Joi Ito writes:
According to articles in the press, there are 5-6 million blogs. These are not to be confused with hompy. Hompy (a derivative of home page) are personal home pages with photo albums, guest books, avatars, background skins, and background music. There are approximately 10 million hompy pages. In a city with a population of 10 million and a country with a population of 45 million, that’s quite impressive. Companies seem to be making money selling background music and items for hompy pages. Most of the posts are focused on photos and one line comments on pages of friends. They are generally closed communities and are focused more on real-time presence-like communication rather than diary or dialog.

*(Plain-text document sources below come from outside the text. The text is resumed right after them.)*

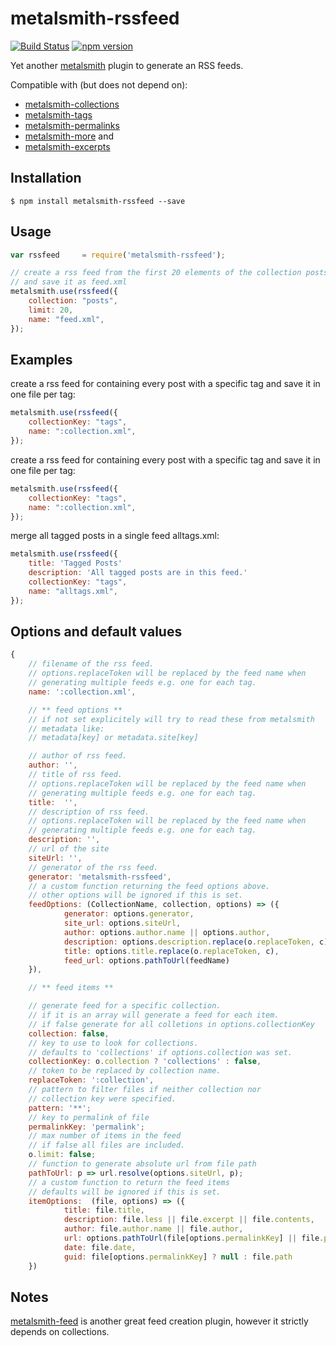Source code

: # metalsmith-rssfeed 
[![Build Status](https://travis-ci.org/mpolitze/metalsmith-rssfeed.svg?branch=master)](https://travis-ci.org/mpolitze/metalsmith-rssfeed)
[![npm version](https://badge.fury.io/js/metalsmith-rssfeed.svg)](https://badge.fury.io/js/metalsmith-rssfeed)

Yet another [metalsmith](https://github.com/segmentio/metalsmith) plugin to generate an RSS feeds.

Compatible with (but does not depend on): 
- [metalsmith-collections](https://github.com/segmentio/metalsmith-collections)
- [metalsmith-tags](https://github.com/totocaster/metalsmith-tags)
- [metalsmith-permalinks](https://github.com/segmentio/metalsmith-permalinks)
- [metalsmith-more](https://github.com/kfranqueiro/metalsmith-more) and 
- [metalsmith-excerpts](https://github.com/segmentio/metalsmith-excerpts)

## Installation
```
$ npm install metalsmith-rssfeed --save
```

## Usage
```javascript
var rssfeed     = require('metalsmith-rssfeed');

// create a rss feed from the first 20 elements of the collection posts
// and save it as feed.xml
metalsmith.use(rssfeed({
    collection: "posts",
    limit: 20,
    name: "feed.xml",
});
```

## Examples
create a rss feed for containing every post with a specific tag and save it in one file per tag:

```javascript
metalsmith.use(rssfeed({
    collectionKey: "tags",
    name: ":collection.xml",
});
```

create a rss feed for containing every post with a specific tag and save it in one file per tag:

```javascript
metalsmith.use(rssfeed({
    collectionKey: "tags",
    name: ":collection.xml",
});
```

merge all tagged posts in a single feed alltags.xml:

```javascript
metalsmith.use(rssfeed({
    title: 'Tagged Posts'
    description: 'All tagged posts are in this feed.'
    collectionKey: "tags",
    name: "alltags.xml",
});
```

## Options and default values
```javascript
{
    // filename of the rss feed. 
    // options.replaceToken will be replaced by the feed name when 
    // generating multiple feeds e.g. one for each tag.
    name: ':collection.xml',

    // ** feed options **
    // if not set explicitely will try to read these from metalsmith 
    // metadata like:
    // metadata[key] or metadata.site[key]

    // author of rss feed.    
    author: '',
    // title of rss feed.
    // options.replaceToken will be replaced by the feed name when 
    // generating multiple feeds e.g. one for each tag.
    title:  '',
    // description of rss feed.
    // options.replaceToken will be replaced by the feed name when 
    // generating multiple feeds e.g. one for each tag.
    description: '',
    // url of the site
    siteUrl: '',
    // generator of the rss feed.
    generator: 'metalsmith-rssfeed',
    // a custom function returning the feed options above.
    // other options will be ignored if this is set.
    feedOptions: (CollectionName, collection, options) => ({
            generator: options.generator,
            site_url: options.siteUrl,
            author: options.author.name || options.author,
            description: options.description.replace(o.replaceToken, c),
            title: options.title.replace(o.replaceToken, c),
            feed_url: options.pathToUrl(feedName)
    }),

    // ** feed items **

    // generate feed for a specific collection.
    // if it is an array will generate a feed for each item. 
    // if false generate for all colletions in options.collectionKey
    collection: false,
    // key to use to look for collections. 
    // defaults to 'collections' if options.collection was set. 
    collectionKey: o.collection ? 'collections' : false,
    // token to be replaced by collection name.
    replaceToken: ':collection',
    // pattern to filter files if neither collection nor
    // collection key were specified.
    pattern: '**';
    // key to permalink of file
    permalinkKey: 'permalink';
    // max number of items in the feed
    // if false all files are included.
    o.limit: false;
    // function to generate absolute url from file path
    pathToUrl: p => url.resolve(options.siteUrl, p);
    // a custom function to return the feed items
    // defaults will be ignored if this is set.
    itemOptions:  (file, options) => ({
            title: file.title,
            description: file.less || file.excerpt || file.contents,
            author: file.author.name || file.author,
            url: options.pathToUrl(file[options.permalinkKey] || file.path, options),
            date: file.date,            
            guid: file[options.permalinkKey] ? null : file.path
    })
```

## Notes

[metalsmith-feed](https://github.com/hurrymaplelad/metalsmith-feed) is another great feed creation plugin, however it strictly depends on collections.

Cyworld, which sounded like the leader for hompys has a feature they call “scrap”. This allows you to copy/paste content from other web pages easily to your hompy. On of the problems that I see with this is that this simple built-in feature does not provide a link back to the original source. It is rumored engineers who designed this left and joined Naver, one of the leading blog companies and created a similar feature for them. Generally speaking, it sounded like people don’t link very much. They are still mostly plain html and not css + xhtml. There seemed to be some trackback implementation, but it is not yet as widely used as in the US or Japan. As far as I could tell, none of the blog systems used any of the standard APIs, and some had RSS feeds. Blogs and hompys don’t seem to be pinging any pinger sites, which makes them nearly invisible to the outside world. In addition, many sites block search engine bots from crawling hompys and blogs.